Effect of laminate structure on morphology and ethanol sensing properties of hierarchical zinc–cobalt layered double hydroxides

Abstract

Layered double hydroxides (LDH) have attracted much attention in the gas sensing field due to their unique laminate structure and flexible chemical composition. In this work, the single crystalline nanosheet-assembled ZnCo-LDHs are synthesized by a facile one-pot hydrothermal route. We find that the Zn addition amount plays a vital role in tuning the Co²⁺/Co³⁺ ratio distributed in the laminate structure of LDH, further modulating the amount of oxygen defects. When the Zn/Co addition ratio is 1.8 in the synthetic system, the obtained ZnCo-LDH exhibits abundant exposed active sites due to its orderly arranged nanosheet structure. It also shows a favorable oxygen adsorption capability resulting from more oxygen defects in the laminate structure.
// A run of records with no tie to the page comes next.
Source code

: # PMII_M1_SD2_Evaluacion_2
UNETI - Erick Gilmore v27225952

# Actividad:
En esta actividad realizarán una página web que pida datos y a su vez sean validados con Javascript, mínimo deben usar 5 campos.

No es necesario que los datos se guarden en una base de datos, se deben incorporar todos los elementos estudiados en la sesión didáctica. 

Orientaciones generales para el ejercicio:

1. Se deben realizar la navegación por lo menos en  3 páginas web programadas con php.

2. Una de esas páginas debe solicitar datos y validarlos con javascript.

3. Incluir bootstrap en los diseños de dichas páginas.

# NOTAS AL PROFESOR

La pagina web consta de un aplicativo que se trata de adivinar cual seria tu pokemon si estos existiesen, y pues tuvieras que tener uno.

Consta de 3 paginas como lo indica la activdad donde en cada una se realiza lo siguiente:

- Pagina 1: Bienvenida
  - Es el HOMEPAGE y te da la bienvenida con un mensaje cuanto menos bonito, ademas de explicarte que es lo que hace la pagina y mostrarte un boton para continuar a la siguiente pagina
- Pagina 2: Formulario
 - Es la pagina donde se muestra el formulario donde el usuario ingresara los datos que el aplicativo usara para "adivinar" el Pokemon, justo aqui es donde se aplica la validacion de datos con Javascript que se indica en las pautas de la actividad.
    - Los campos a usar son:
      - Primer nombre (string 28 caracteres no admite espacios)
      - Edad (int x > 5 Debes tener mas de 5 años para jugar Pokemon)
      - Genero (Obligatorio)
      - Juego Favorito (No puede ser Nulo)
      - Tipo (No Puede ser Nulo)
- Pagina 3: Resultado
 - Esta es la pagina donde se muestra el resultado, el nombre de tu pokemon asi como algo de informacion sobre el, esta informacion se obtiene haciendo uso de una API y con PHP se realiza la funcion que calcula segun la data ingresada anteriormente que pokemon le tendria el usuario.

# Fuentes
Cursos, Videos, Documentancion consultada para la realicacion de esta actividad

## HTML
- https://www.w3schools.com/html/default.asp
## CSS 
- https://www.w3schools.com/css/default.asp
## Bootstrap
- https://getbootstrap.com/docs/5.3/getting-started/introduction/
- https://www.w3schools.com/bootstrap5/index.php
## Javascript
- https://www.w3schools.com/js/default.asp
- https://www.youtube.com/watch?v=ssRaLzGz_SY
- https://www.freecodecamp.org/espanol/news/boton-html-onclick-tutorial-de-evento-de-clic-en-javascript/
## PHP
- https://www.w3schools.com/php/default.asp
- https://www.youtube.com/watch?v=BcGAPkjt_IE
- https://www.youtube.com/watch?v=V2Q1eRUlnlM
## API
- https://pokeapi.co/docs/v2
The hierarchical structure facilitates gas diffusion and catalysis in sensing the redox process by cooperation of Zn²⁺ and Co³⁺. The obtained flower like ZnCo-LDH exhibits a high response of 19.19 to 200 ppm ethanol at working temperature as low as 80 °C. It also shows good selectivity and stability. The hierarchical ZnCo-LDHs provide a new chemiresistive sensing material with low energy consumption and high sensitivity.